J'aime écrire en phrases banales, mais où les sentiments
exprimés se prolongent au-delà, si on leur donne la place
et le temps. Le travail du poète doit leur conférer cette
faculté d'écho, d'insolite que leur donne l'attention.
C'est comme ces collages dont certains artistes ont fait des tableaux.
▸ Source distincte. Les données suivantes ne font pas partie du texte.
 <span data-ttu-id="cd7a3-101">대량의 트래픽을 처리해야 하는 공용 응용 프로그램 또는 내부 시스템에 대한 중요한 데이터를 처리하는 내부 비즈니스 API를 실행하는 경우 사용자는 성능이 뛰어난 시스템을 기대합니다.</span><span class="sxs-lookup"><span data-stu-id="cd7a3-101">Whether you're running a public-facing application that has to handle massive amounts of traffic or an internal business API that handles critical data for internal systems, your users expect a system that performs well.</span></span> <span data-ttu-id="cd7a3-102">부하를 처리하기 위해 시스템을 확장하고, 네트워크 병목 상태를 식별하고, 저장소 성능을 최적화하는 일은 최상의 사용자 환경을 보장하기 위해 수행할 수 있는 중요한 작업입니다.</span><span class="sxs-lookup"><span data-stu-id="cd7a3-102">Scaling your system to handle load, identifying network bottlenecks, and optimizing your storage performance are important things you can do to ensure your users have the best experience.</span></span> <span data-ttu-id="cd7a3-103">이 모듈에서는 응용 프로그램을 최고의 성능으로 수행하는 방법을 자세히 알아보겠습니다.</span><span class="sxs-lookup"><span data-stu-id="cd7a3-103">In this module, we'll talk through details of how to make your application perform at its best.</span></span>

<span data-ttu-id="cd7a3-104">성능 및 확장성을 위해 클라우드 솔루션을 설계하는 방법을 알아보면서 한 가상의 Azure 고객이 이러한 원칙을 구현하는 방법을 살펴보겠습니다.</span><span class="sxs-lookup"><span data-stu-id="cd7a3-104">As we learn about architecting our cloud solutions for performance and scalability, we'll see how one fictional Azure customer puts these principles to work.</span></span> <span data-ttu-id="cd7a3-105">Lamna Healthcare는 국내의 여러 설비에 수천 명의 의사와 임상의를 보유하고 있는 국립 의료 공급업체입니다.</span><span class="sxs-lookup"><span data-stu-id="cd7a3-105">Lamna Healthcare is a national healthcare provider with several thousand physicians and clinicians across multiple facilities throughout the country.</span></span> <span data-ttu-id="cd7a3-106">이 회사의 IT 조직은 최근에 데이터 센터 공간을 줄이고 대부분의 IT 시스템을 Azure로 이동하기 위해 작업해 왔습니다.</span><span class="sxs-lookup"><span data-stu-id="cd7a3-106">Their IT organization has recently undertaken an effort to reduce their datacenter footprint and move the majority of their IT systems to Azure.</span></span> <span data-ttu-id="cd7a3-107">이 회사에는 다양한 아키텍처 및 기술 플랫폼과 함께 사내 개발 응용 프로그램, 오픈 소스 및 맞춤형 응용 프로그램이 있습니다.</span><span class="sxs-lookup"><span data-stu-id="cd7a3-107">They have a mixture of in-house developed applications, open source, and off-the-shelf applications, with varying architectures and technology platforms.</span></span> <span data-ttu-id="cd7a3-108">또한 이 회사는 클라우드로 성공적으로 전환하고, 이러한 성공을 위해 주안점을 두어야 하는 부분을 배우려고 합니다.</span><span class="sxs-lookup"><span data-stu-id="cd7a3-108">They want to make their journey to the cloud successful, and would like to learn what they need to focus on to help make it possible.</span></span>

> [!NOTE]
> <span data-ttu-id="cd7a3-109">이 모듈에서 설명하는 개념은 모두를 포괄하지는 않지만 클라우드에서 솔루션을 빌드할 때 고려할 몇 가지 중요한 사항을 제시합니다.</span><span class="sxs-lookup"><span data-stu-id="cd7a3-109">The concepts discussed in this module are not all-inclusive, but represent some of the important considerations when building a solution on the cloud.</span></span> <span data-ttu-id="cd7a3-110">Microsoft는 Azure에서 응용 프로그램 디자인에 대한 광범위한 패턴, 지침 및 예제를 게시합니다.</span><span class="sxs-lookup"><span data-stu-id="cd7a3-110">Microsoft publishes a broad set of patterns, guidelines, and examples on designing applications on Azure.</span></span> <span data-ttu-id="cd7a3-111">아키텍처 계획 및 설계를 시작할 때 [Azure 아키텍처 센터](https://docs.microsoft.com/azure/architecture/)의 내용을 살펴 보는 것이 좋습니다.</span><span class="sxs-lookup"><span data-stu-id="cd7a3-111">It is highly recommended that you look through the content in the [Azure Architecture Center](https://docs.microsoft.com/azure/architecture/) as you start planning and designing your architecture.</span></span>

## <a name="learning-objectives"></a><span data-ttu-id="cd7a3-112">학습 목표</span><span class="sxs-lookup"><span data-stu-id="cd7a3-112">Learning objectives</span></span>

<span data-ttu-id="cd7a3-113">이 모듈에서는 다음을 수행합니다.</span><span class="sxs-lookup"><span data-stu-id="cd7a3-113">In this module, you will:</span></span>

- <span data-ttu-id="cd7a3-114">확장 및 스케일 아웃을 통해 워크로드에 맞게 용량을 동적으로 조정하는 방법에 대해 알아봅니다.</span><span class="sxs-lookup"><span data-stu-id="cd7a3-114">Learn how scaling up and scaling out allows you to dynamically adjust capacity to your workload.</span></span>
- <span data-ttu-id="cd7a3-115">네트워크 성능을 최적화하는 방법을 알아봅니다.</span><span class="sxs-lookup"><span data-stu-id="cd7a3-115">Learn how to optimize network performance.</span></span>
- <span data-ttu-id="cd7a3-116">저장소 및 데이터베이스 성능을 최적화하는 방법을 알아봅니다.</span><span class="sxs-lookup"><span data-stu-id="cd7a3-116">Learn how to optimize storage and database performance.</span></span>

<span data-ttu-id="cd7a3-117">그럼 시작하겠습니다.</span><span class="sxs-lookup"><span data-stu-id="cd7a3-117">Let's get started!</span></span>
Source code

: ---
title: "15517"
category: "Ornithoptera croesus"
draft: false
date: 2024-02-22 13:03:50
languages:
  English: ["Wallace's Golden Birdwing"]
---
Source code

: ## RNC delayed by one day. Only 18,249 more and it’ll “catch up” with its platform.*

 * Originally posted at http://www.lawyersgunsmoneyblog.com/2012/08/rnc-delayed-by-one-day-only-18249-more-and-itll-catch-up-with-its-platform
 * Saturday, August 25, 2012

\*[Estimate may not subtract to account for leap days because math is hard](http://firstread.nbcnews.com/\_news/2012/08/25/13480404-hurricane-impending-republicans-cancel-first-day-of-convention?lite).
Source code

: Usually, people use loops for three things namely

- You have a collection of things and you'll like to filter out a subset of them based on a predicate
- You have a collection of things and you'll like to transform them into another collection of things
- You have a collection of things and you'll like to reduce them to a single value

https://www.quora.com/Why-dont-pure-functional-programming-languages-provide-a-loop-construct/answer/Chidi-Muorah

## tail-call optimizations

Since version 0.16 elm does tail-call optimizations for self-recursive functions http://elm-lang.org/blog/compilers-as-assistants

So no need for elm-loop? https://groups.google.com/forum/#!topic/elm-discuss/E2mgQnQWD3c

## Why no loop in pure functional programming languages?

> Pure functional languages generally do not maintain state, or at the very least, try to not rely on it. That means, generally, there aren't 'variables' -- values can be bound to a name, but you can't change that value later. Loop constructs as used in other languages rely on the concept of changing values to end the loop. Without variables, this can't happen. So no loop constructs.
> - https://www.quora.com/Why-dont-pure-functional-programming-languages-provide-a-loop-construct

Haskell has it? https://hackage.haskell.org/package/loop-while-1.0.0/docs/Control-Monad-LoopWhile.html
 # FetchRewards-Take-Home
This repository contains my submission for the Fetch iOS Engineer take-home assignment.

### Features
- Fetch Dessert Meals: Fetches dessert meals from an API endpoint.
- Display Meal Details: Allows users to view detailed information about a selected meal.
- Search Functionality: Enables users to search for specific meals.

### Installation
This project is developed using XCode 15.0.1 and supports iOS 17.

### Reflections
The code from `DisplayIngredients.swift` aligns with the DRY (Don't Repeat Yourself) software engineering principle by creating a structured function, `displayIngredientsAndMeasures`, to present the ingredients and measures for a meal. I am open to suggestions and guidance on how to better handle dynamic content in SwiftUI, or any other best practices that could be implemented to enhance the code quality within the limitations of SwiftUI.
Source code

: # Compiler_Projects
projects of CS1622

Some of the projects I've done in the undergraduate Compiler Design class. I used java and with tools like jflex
Je cueille partout, et dans ma diversité, je cueille la vie,
comme le facteur Cheval bâtissait son château avec les pierres
" intéressantes " du chemin. Il faut rendre réalité
à la littérature. Les gens ont besoin de retrouver dans
l'art des choses de la vie qui est la leur, d'y redécouvrir de
la passion, du plaisir, de la foi, de comprendre qu'ils ont raison de
vivre, qu'ils ne sont pas stupides, comme cet excès de bizarre,
de sordide, de démentiel, qu'on leur montre peut les induire
à le croire. On a trop servi de viandes faisandées, de
ces vèneries purulentes dont sont morts les ordres nobiliaires.
Le monde crève d'indifférence, d'impoésie, de dégoût.
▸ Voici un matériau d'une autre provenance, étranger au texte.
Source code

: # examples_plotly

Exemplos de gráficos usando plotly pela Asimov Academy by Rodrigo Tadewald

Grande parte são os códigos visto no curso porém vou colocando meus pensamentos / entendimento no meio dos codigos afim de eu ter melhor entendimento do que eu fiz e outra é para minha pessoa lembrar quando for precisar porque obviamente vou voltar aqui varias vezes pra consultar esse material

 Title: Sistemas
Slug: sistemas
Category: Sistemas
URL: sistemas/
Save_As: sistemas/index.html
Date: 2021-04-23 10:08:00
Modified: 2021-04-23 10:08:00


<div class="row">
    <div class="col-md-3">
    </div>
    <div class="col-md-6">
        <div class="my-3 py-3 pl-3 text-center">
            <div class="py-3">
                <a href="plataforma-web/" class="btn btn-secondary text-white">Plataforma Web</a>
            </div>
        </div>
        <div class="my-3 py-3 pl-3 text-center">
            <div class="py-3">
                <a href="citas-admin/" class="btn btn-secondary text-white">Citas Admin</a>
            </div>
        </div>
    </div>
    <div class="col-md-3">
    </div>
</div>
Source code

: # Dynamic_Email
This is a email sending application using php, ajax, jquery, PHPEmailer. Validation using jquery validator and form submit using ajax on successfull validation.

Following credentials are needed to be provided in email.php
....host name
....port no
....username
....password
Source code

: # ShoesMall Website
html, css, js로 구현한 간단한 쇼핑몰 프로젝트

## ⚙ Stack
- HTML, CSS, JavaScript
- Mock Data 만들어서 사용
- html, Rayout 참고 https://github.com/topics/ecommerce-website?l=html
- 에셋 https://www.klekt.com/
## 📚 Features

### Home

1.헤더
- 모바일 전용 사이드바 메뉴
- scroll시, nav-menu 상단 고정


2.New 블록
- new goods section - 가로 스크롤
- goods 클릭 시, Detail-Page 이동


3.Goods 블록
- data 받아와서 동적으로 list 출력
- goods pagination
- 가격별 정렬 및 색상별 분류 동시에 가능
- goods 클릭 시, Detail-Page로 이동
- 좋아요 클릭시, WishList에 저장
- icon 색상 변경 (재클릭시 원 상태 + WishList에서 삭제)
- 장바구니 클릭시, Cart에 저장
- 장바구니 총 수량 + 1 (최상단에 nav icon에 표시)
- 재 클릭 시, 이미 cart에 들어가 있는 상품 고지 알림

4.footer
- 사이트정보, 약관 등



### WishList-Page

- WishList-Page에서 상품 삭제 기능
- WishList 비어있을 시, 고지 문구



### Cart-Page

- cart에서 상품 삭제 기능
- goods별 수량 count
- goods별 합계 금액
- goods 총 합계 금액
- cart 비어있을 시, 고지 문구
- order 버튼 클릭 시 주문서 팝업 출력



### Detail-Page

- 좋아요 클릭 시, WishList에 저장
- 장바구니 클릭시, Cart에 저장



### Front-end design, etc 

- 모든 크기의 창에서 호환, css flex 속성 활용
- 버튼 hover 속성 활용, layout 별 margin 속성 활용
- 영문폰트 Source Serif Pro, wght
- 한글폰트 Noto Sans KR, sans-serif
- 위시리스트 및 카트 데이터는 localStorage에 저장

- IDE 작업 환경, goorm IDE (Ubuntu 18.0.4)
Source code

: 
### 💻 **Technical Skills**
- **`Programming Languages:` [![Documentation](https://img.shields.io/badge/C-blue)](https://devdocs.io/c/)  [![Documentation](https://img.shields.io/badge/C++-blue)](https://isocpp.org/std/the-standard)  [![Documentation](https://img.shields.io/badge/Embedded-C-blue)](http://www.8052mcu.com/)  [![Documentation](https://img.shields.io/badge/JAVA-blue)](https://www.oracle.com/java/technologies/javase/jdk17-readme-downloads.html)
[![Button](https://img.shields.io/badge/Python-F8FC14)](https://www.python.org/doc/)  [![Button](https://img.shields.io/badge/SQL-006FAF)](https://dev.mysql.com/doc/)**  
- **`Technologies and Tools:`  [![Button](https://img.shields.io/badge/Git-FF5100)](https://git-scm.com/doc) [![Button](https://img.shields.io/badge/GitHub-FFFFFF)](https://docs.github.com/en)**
Le poète, parmi d'autres, peut être sauveur s'il redonne
saveur à la vie. Il est plus urgent d'offrir aux gens des raisons
que des moyens de vivre. "
Le sourire d'Icare
Pour redonner saveur à
la vie, il s'y entend, Norge. Je n'en veux pour preuve que la façon
dont il fait sourire Icare. Traditionnellement, la chute d'Icare aux
ailes de cire qui fondent parce qu'il va trop près du soleil,
représente le symbole de l'orgueil ou de la démesure (l'hybris
grec) : en quelque sorte, c'est l'homme qui veut péter plus haut
que le trou de son cul
mais Norge ne le voit pas de cette façon.
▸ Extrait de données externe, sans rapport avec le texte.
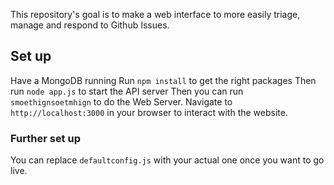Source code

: This repository's goal is to make a web interface to more easily triage, manage and respond to Github Issues.

## Set up

Have a MongoDB running
Run `npm install` to get the right packages
Then run `node app.js` to start the API server
Then you can run `smoethignsoetmhign` to do the Web Server.
Navigate to `http://localhost:3000` in your browser to interact with the website.

### Further set up
You can replace `defaultconfig.js` with your actual one once you want to go live. 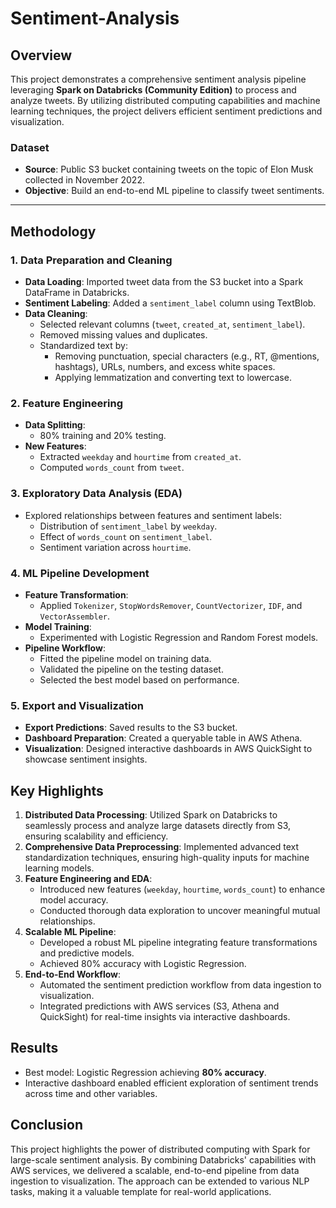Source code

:# Sentiment-Analysis

## Overview
This project demonstrates a comprehensive sentiment analysis pipeline leveraging **Spark on Databricks (Community Edition)** to process and analyze tweets. By utilizing distributed computing capabilities and machine learning techniques, the project delivers efficient sentiment predictions and visualization.

### Dataset
- **Source**: Public S3 bucket containing tweets on the topic of Elon Musk collected in November 2022.
- **Objective**: Build an end-to-end ML pipeline to classify tweet sentiments.

---

## Methodology
### 1. Data Preparation and Cleaning
- **Data Loading**: Imported tweet data from the S3 bucket into a Spark DataFrame in Databricks.
- **Sentiment Labeling**: Added a `sentiment_label` column using TextBlob.
- **Data Cleaning**:
  - Selected relevant columns (`tweet`, `created_at`, `sentiment_label`).
  - Removed missing values and duplicates.
  - Standardized text by:
    - Removing punctuation, special characters (e.g., RT, @mentions, hashtags), URLs, numbers, and excess white spaces.
    - Applying lemmatization and converting text to lowercase.
### 2. Feature Engineering
- **Data Splitting**: 
  - 80% training and 20% testing.
- **New Features**:
  - Extracted `weekday` and `hourtime` from `created_at`.
  - Computed `words_count` from `tweet`.
### 3. Exploratory Data Analysis (EDA)
- Explored relationships between features and sentiment labels:
  - Distribution of `sentiment_label` by `weekday`.
  - Effect of `words_count` on `sentiment_label`.
  - Sentiment variation across `hourtime`.
### 4. ML Pipeline Development
- **Feature Transformation**:
  - Applied `Tokenizer`, `StopWordsRemover`, `CountVectorizer`, `IDF`, and `VectorAssembler`.
- **Model Training**:
  - Experimented with Logistic Regression and Random Forest models.
- **Pipeline Workflow**:
  - Fitted the pipeline model on training data.
  - Validated the pipeline on the testing dataset.
  - Selected the best model based on performance.
### 5. Export and Visualization
- **Export Predictions**: Saved results to the S3 bucket.
- **Dashboard Preparation**: Created a queryable table in AWS Athena.
- **Visualization**: Designed interactive dashboards in AWS QuickSight to showcase sentiment insights.

## Key Highlights
1.  **Distributed Data Processing**: Utilized Spark on Databricks to seamlessly process and analyze large datasets directly from S3, ensuring scalability and efficiency.
2. **Comprehensive Data Preprocessing**: Implemented advanced text standardization techniques, ensuring high-quality inputs for machine learning models.
3. **Feature Engineering and EDA**:
   - Introduced new features (`weekday`, `hourtime`, `words_count`) to enhance model accuracy.
   - Conducted thorough data exploration to uncover meaningful mutual relationships.
4. **Scalable ML Pipeline**:
   - Developed a robust ML pipeline integrating feature transformations and predictive models.
   - Achieved 80% accuracy with Logistic Regression.
5. **End-to-End Workflow**:
   - Automated the sentiment prediction workflow from data ingestion to visualization.
   - Integrated predictions with AWS services (S3, Athena and QuickSight) for real-time insights via interactive dashboards.

## Results
- Best model: Logistic Regression achieving **80% accuracy**.
- Interactive dashboard enabled efficient exploration of sentiment trends across time and other variables.

## Conclusion
This project highlights the power of distributed computing with Spark for large-scale sentiment analysis. By combining Databricks' capabilities with AWS services, we delivered a scalable, end-to-end pipeline from data ingestion to visualization. The approach can be extended to various NLP tasks, making it a valuable template for real-world applications.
Pas de moquerie, dans Le sourire d'Icare, recueil qu'il a publié
en 1936 et où, comme Norge est toujours double, le premier poème
du recueil s'intitule " Souffrance d'Icare ". Icare sourit
quand il tombe du ciel, et les autres discutent pour savoir de quel
sourire il s'agit, " d'avoir si follement défié Dieu
", " ou de l'avoir adoré de si près ".
Mais quelqu'un dit encore : " Cher compagnon, c'est le même
sourire. "
Et le recueil se termine sur ce quatrain :
" Aux hommes lents
et distraits
Penchés sur leur trouble empire,
Il est donné pour secret
Le message d'un sourire. " |
Autre allusion à
ce secret dans Les oignons, avec le poème intitulé "
L'honneur " : " Les ailes d'Icare n'ont pas tenu. Les ailes
de Dédale ont très bien tenu. Et c'est Icare qui a tout
l'honneur. Vous comprenez ça, vous ? Moi, je comprends, mais
je n'aime guère en parler. " Icare a essayé d'atteindre
le ciel, et sa chute en est devenue douce, car s'il n'a pas trouvé
réponse à sa quête d'absolu, il a montré
avec passion qu'il voulait cette réponse. C'est moins la réponse
qui compte que le fait même de poser la question.
Dans l'entretien qu'il donna pour l'émission Océaniques,
Norge rappelle sa passion pour la cathédrale d'Amiens et en particulier
pour le sourire de son ange. L'ange, dit-il est une forme supérieure
de l'homme, cet homme dont il écrit qu'il " lui trouve un
goût bizarre " dans Le Gros gibier. Des mouches aux anges
en passant par Icare, on retrouve ainsi chez Norge une sorte d'aspiration
aux cieux, qui ne se prend pas au sérieux. Le désir d'absolu,
la quête d'un monde idéal, c'est trop ambitieux pour l'homme,
mais en transformant le désir en amour, on peut obtenir une sage
adhésion au monde, sans exiger de lui plus que ce qu'il peut
donner : " Le monde est beau/ Si tu l'aimes " (La langue verte,
" Chandelle ").
La
langue verte
C'est pourquoi la petite
musique de Norge n'est pas une réponse métaphysique, mais
une attitude, double souvent elle aussi : d'un côté on
prend ses distances avec le monde, puisqu'il génère angoisse
et amertume, de l'autre on y adhère profondément. Il s'agit
de dévorer pour ne pas être dévoré. Et Norge
" dévore " le monde dans son intégralité
par son langage et sa langue si vivante, " la langue verte ".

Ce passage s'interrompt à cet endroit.